How do I isolate a faulty GPU?

When GPU sharing is used, faulty GPUs can cause task failures. To avoid repeatedly scheduling a task to a faulty GPU, you can manually mark the faulty GPU. Then, the scheduler no longer schedules pods to the faulty GPU. This way, the faulty GPU is isolated.

Note
  • To use this feature, make sure that the scheduler and cluster meet the following requirements.

    • If the cluster runs Kubernetes 1.24 or later, make sure that the scheduler version is 1.xx.x-aliyun-6.4.3.xxx or later.

    • If the cluster runs Kubernetes 1.22, make sure that the scheduler version is 1.22.15-aliyun-6.2.4.xxx or later.

  • GPU sharing is used in the cluster. For more information, see GPU sharing overview.
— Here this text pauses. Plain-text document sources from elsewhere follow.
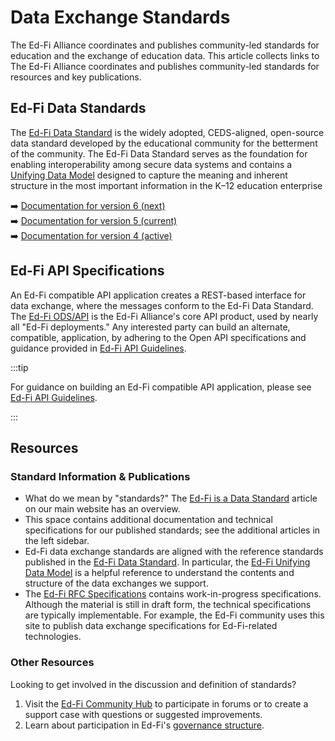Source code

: # Data Exchange Standards

The Ed-Fi Alliance coordinates and publishes community-led standards for
education and the exchange of education data. This article collects links to The
Ed-Fi Alliance coordinates and publishes community-led standards for resources
and key publications.

## Ed-Fi Data Standards

The [Ed-Fi Data Standard](./data-standards.md) is the widely
adopted, CEDS-aligned, open-source data standard developed by the educational
community for the betterment of the community. The Ed-Fi Data Standard serves as
the foundation for enabling interoperability among secure data systems and
contains a [Unifying Data Model](./udm/readme.md) designed to capture the
meaning and inherent structure in the most important information in the K–12
education enterprise

➡️ [Documentation for version 6 (next)](/reference/data-exchange/data-standard/next) \
➡️ [Documentation for version 5 (current)](/reference/data-exchange/data-standard/) \
➡️ [Documentation for version 4 (active)](/reference/data-exchange/data-standard/4/)

## Ed-Fi API Specifications

An Ed-Fi compatible API application creates a REST-based interface for data
exchange, where the messages conform to the Ed-Fi Data Standard. The [Ed-Fi
ODS/API](../ods-api-platform.mdx) is the Ed-Fi Alliance's core API product, used
by nearly all "Ed-Fi deployments." Any interested party can build an alternate,
compatible, application, by adhering to the Open API specifications and guidance
provided in [Ed-Fi API Guidelines](./api-guidelines/readme.md).

:::tip

For guidance on building an Ed-Fi compatible API application, please see [Ed-Fi
API Guidelines](./api-guidelines/).

:::

## Resources

### Standard Information & Publications

* What do we mean by "standards?" The [Ed-Fi is a Data
  Standard](https://www.ed-fi.org/ed-fi-data-standard/) article on our main
  website has an overview.
* This space contains additional documentation and technical specifications for
  our published standards; see the additional articles in the left sidebar.
* Ed-Fi data exchange standards are aligned with the reference standards
  published in the [Ed-Fi Data Standard](./data-standards.md). In particular,
  the [Ed-Fi Unifying Data Model](./udm/readme.md) is a helpful reference
  to understand the contents and structure of the data exchanges we support.
* The [Ed-Fi RFC Specifications](./rfc/readme.md) contains work-in-progress
  specifications. Although the material is still in draft form, the technical
  specifications are typically implementable. For example, the Ed-Fi community
  uses this site to publish data exchange specifications for Ed-Fi-related
  technologies.

### Other Resources

Looking to get involved in the discussion and definition of standards?

1. Visit the [Ed-Fi Community Hub](https://community.ed-fi.org) to participate
   in forums or to create a support case with questions or suggested improvements.
2. Learn about participation in Ed-Fi's [governance
   structure](https://edfi.atlassian.net/wiki/spaces/GOV/overview).
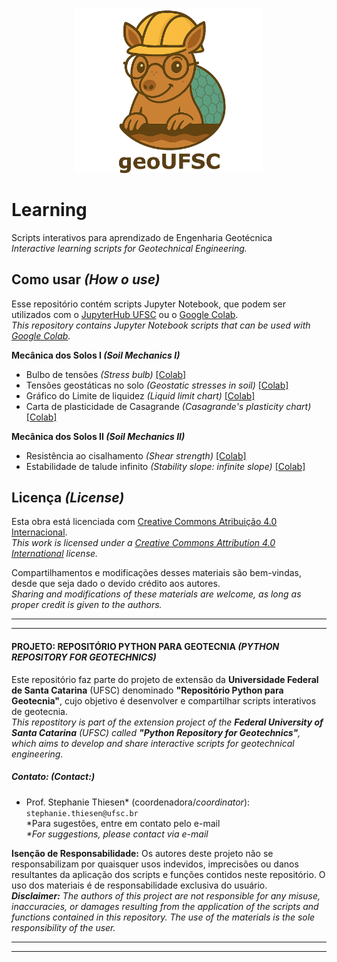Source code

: <p align="center">
<img src="images/geoUFSC-logo.png" alt="A flat, vector-style logo featuring a smiling cartoon armadillo with a light brown body and pastel blue hexagonal shell. The armadillo wears round glasses, giving it a studious and friendly look, and is framed inside a circular emblem with soft earthy colors, rolling green hills, and a beige sky in the background. Below the circle, the text “geoUFSC” appears in bold dark brown letters." width="300">
</p>

# Learning
Scripts interativos para aprendizado de Engenharia Geotécnica \
_Interactive learning scripts for Geotechnical Engineering._

## Como usar _(How o use)_

Esse repositório contém scripts Jupyter Notebook, que podem ser utilizados com o [JupyterHub UFSC](https://notebooks.inf.ufsc.br/) ou o [Google Colab](https://colab.research.google.com/).\
_This repository contains Jupyter Notebook scripts that can be used with [Google Colab](https://colab.research.google.com/)._

**Mecânica dos Solos I _(Soil Mechanics I)_**
 - Bulbo de tensões _(Stress bulb)_ [[Colab]](https://colab.research.google.com/github/geoUFSC/learning/blob/main/Bulbo%20de%20tens%C3%B5es_Stress%20bulb.ipynb)
 - Tensões geostáticas no solo _(Geostatic stresses in soil)_ [[Colab]](https://colab.research.google.com/github/geoUFSC/learning/blob/main/Tens%C3%B5es_no_solo.ipynb)
 - Gráfico do Limite de liquidez _(Liquid limit chart)_ [[Colab]](https://colab.research.google.com/github/geoUFSC/learning/blob/main/Limite%20de%20liquidez_Liquid%20limit.ipynb)
 - Carta de plasticidade de Casagrande _(Casagrande's plasticity chart)_ [[Colab]](https://colab.research.google.com/github/geoUFSC/learning/blob/main/Casagrande%20plasticidade_Plasticity%20chart.ipynb)
 
**Mecânica dos Solos II _(Soil Mechanics II)_** 
 - Resistência ao cisalhamento _(Shear strength)_ [[Colab]](https://colab.research.google.com/github/geoUFSC/learning/blob/main/Resist%C3%AAncia%20ao%20Cisalhamento.ipynb)
 - Estabilidade de talude infinito _(Stability slope: infinite slope)_ [[Colab]](https://colab.research.google.com/drive/1Iz9PYOpVbBWJ4vfX5o0lyPB8lAK-rqKo)


## Licença _(License)_

Esta obra está licenciada com [Creative Commons Atribuição 4.0 Internacional](https://creativecommons.org/licenses/by/4.0/).\
_This work is licensed under a [Creative Commons Attribution 4.0 International](https://creativecommons.org/licenses/by/4.0/) license._

Compartilhamentos e modificações desses materiais são bem-vindas, desde que seja dado o devido crédito aos autores.\
_Sharing and modifications of these materials are welcome, as long as proper credit is given to the authors._


---
---
#### **PROJETO: REPOSITÓRIO PYTHON PARA GEOTECNIA _(PYTHON REPOSITORY FOR GEOTECHNICS)_**
Este repositório faz parte do projeto de extensão da **Universidade Federal de Santa Catarina** (UFSC) denominado **"Repositório Python para Geotecnia"**, cujo objetivo é desenvolver e compartilhar scripts interativos de geotecnia.\
_This repostitory is part of the extension project of the **Federal University of Santa Catarina** (UFSC) called **"Python Repository for Geotechnics"**, which aims to develop and share interactive scripts for geotechnical engineering._

##### **Contato: _(Contact:)_**
- Prof. Stephanie Thiesen* (coordenadora/_coordinator_): `stephanie.thiesen@ufsc.br` \
 *Para sugestões, entre em contato pelo e-mail \
_*For suggestions, please contact via e-mail_

**Isenção de Responsabilidade:**
Os autores deste projeto não se responsabilizam por quaisquer usos indevidos, imprecisões ou danos resultantes da aplicação dos scripts e funções contidos neste repositório. O uso dos materiais é de responsabilidade exclusiva do usuário. \
**_Disclaimer:_** _The authors of this project are not responsible for any misuse, inaccuracies, or damages resulting from the application of the scripts and functions contained in this repository. The use of the materials is the sole responsibility of the user._

---
---

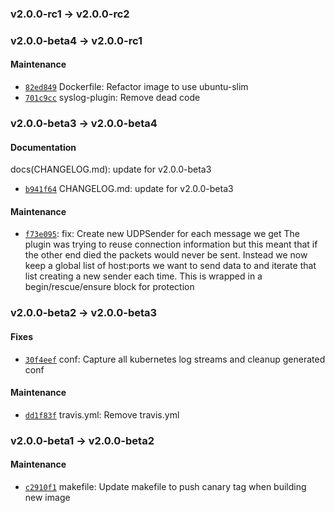 ### v2.0.0-rc1 -> v2.0.0-rc2

### v2.0.0-beta4 -> v2.0.0-rc1

#### Maintenance

 - [`82ed849`](https://github.com/deis/fluentd/commit/82ed849bc156d0b1cafd06c65a5e0b454b646010) Dockerfile: Refactor image to use ubuntu-slim
 - [`701c9cc`](https://github.com/deis/fluentd/commit/701c9ccf5b7b6edb8e0f602500bfefd2355fe181) syslog-plugin: Remove dead code

### v2.0.0-beta3 -> v2.0.0-beta4

#### Documentation

docs(CHANGELOG.md): update for v2.0.0-beta3
 - [`b941f64`](https://github.com/deis/fluentd/commit/b941f64b1e251456ad933b8a958519873c51af69) CHANGELOG.md: update for v2.0.0-beta3

#### Maintenance

- [`f73e095`](https://github.com/deis/fluentd/commit/f73e095aec3278154cd076e14ed6909c238812ff): fix: Create new UDPSender for each message we get
    The plugin was trying to reuse connection information but this meant that if the other end died the packets would never be sent. Instead we now keep a global list of host:ports we want to send data to and iterate that list creating a new sender each time. This is wrapped in a begin/rescue/ensure block for protection

### v2.0.0-beta2 -> v2.0.0-beta3

#### Fixes

 - [`30f4eef`](https://github.com/deis/fluentd/commit/30f4eef1c5ec406e247574f682ae556e07fe3016) conf: Capture all kubernetes log streams and cleanup generated conf

#### Maintenance

 - [`dd1f83f`](https://github.com/deis/fluentd/commit/dd1f83f0e0c38203322ec80c7297f711582e348a) travis.yml: Remove travis.yml

### v2.0.0-beta1 -> v2.0.0-beta2

#### Maintenance

 - [`c2910f1`](https://github.com/deis/fluentd/commit/c2910f1c89da495aa5123e067802d5932b41f4e8) makefile: Update makefile to push canary tag when building new image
You can submit a special ConfigMap to the cluster to mark a faulty GPU. Example:

apiVersion: v1
kind: ConfigMap
metadata:
  name: <node-name>-device-status   # Replace <node-name> with the actual node name.
  namespace: kube-system
data:
  devices: |
    - deviceId: 0          #Run nvidia-smi to obtain the GPU serial number.
      deviceType: gpu
      healthy: false

The ConfigMap must belong to the kube-system namespace and its name must be in the following format: Name of the node of the faulty GPU + -device-status. Set deviceId in the data section to the GPU serial number returned by nvidia-smi. Set deviceType to gpu and healthy to false. After you submit the preceding ConfigMap to the cluster, the scheduler automatically isolates the faulty GPU.